A few of the many reasons why the San Diego Zoo’s Safari Park is a lot more than just a great tourist attraction, and in fact serves as a site of public memory and community:
1) The Northern White Rhino: Without a doubt the most tragic inhabitants we met at the Safari Park were the two Northern White Rhinos—two of the four to six surviving such rhinos, all of whom are apparently too old to reproduce. I’m pretty good at finding the good within the tragic—I’m writing a book about it, y’know—but there’s no way to see this impending loss as anything other than a tragedy. But thanks to the safari park, this tragedy won’t go unremarked—all those visitors who, as we did, get to see these rhinos are made aware of the imminent loss of these impressive animals, and that’s an important act of public memory in its own right.
2) The California Condor: At the other end of the spectrum is the genuinely amazing success story that is the California Condor. A couple decades ago these impressive birds of prey were down to Northern White Rhino numbers—but thanks to the efforts of the Safari Park and a couple other California organizations, the Condors have rebounded and rebounded with vigor, not only in sanctuaries like the Park but in increasing numbers in the wild as well. The Condor represents, among other things, the way in which a public site, and communal efforts and support, can change the course of history, and produce a more inspiring future as a result. Pretty good public memory lesson!
3) The Baby Giraffe: This is a much more personal moment, yet still a deeply public one. Our visit to the Park happened to coincide with a special addition—the Park’s youngest inhabitant, a three-week old baby giraffe (our younger son’s favorite animal), was spending his first day out in the Park with his Mom, siblings, and extended giraffe community. Obviously a cute and powerful moment, and we could feel how much our various tour guides and park keepers shared in it. But it was also, for me, an inspiring reminder in miniature (well, miniature-ish) of the Park’s most central purpose: to remind us of the larger world of which we’re a part, a world that is as fragile as it is enduring, to which each of us, small as we are, is deeply and significantly linked.

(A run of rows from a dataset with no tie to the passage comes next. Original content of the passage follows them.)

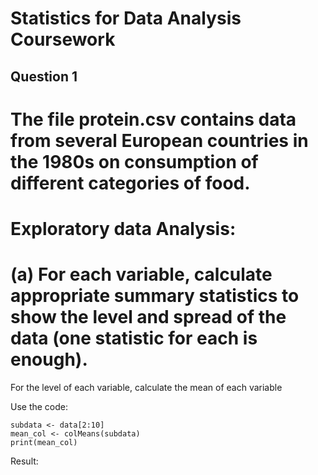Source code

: # Statistics for Data Analysis Coursework
## Question 1

# The file protein.csv contains data from several European countries in the 1980s on consumption of different categories of food.

# Exploratory data Analysis: 

# (a) For each variable, calculate appropriate summary statistics to show the level and spread of the data (one statistic for each is enough). 

For the level of each variable, calculate the mean of each variable 

Use the code:
    
    subdata <- data[2:10]
    mean_col <- colMeans(subdata)
    print(mean_col)

Result:





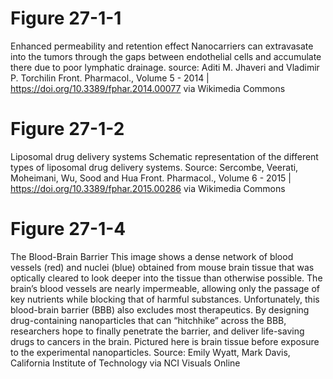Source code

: # Figure 27-1-1
Enhanced permeability and retention effect
Nanocarriers can extravasate into the tumors through the gaps between endothelial cells and accumulate there due to poor lymphatic drainage.
source: Aditi M. Jhaveri and Vladimir P. Torchilin Front. Pharmacol., Volume 5 - 2014 | https://doi.org/10.3389/fphar.2014.00077 via Wikimedia Commons


# Figure 27-1-2
Liposomal drug delivery systems
Schematic representation of the different types of liposomal drug delivery systems.
Source: Sercombe, Veerati, Moheimani, Wu, Sood and Hua Front. Pharmacol., Volume 6 - 2015 | https://doi.org/10.3389/fphar.2015.00286 via Wikimedia Commons


# Figure 27-1-4
The Blood-Brain Barrier
This image shows a dense network of blood vessels (red) and nuclei (blue) obtained from mouse brain tissue that was optically cleared to look deeper into the tissue than otherwise possible. The brain’s blood vessels are nearly impermeable, allowing only the passage of key nutrients while blocking that of harmful substances. Unfortunately, this blood-brain barrier (BBB) also excludes most therapeutics. By designing drug-containing nanoparticles that can “hitchhike” across the BBB, researchers hope to finally penetrate the barrier, and deliver life-saving drugs to cancers in the brain. Pictured here is brain tissue before exposure to the experimental nanoparticles.
Source: Emily Wyatt, Mark Davis, California Institute of Technology via NCI Visuals Online
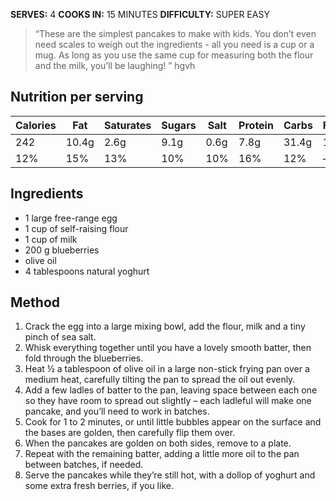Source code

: **SERVES:** 4
**COOKS IN:** 15 MINUTES
**DIFFICULTY:** SUPER EASY
> “These are the simplest pancakes to make with kids. You don’t even need scales to weigh out the ingredients - all you need is a cup or a mug. As long as you use the same cup for measuring both the flour and the milk, you’ll be laughing! ”
> hgvh

## Nutrition per serving
| Calories    | Fat | Saturates | Sugars | Salt | Protein | Carbs | Fibre |
| ----------- | ----------- | ----------- | ----------- | ----------- | ----------- | ----------- | ----------- |
|  242 | 10.4g| 2.6g | 9.1g | 0.6g | 7.8g | 31.4g | 1.7g |
| 12%  | 15%  | 13% | 10% | 10% | 16% | 12% | — |


## Ingredients
* 1 large free-range egg
* 1 cup of self-raising flour
* 1 cup of milk
* 200 g blueberries
* olive oil
* 4 tablespoons natural yoghurt

## Method
1. Crack the egg into a large mixing bowl, add the flour, milk and a tiny pinch of sea salt.
2. Whisk everything together until you have a lovely smooth batter, then fold through the blueberries.
3. Heat ½ a tablespoon of olive oil in a large non-stick frying pan over a medium heat, carefully tilting the pan to spread the oil out evenly.
4. Add a few ladles of batter to the pan, leaving space between each one so they have room to spread out slightly – each ladleful will make one pancake, and you’ll need to work in batches.
5. Cook for 1 to 2 minutes, or until little bubbles appear on the surface and the bases are golden, then carefully flip them over.
6. When the pancakes are golden on both sides, remove to a plate.
7. Repeat with the remaining batter, adding a little more oil to the pan between batches, if needed.
8. Serve the pancakes while they’re still hot, with a dollop of yoghurt and some extra fresh berries, if you like.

It was a great trip! More this weekend,
Ben
PS. Any interesting or inspiring public sites you’ve visited (in any place)?
3/23 Memory Day nominee: Bette Nesmith Graham, the Texas high school dropout, single mother, and long-time bank secretary who invented Liquid Paper, became one of the 20th century’s most successful inventors and entrepreneurs, and mothered one of the Monkees; if there’s a more distinctly American story than that one, I’ve yet to hear it!